**Stored data**
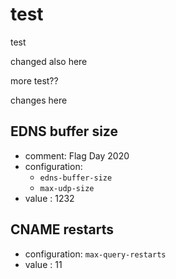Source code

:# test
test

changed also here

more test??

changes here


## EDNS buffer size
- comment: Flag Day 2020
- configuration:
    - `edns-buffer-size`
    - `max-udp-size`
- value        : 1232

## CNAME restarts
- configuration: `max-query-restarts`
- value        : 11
...
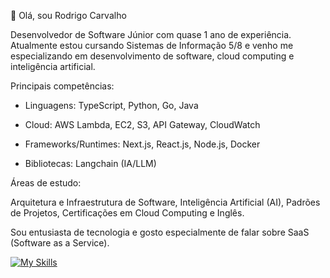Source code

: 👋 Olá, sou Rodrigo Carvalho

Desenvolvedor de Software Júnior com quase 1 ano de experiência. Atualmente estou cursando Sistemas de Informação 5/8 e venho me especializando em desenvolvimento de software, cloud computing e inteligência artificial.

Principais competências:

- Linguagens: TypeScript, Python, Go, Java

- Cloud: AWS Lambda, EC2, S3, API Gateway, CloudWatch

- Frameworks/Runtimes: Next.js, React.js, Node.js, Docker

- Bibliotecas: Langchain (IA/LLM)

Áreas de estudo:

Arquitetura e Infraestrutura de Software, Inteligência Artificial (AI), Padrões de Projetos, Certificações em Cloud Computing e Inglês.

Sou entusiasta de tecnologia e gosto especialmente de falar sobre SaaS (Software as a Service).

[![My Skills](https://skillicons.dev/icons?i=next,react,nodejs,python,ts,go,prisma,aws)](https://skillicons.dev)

**YOUR INSTRUCTIONS**
All lines above containing the string "configuration" are to be collected.

**SOLUTION TO THIS TASK**
- configuration:
- configuration: `max-query-restarts`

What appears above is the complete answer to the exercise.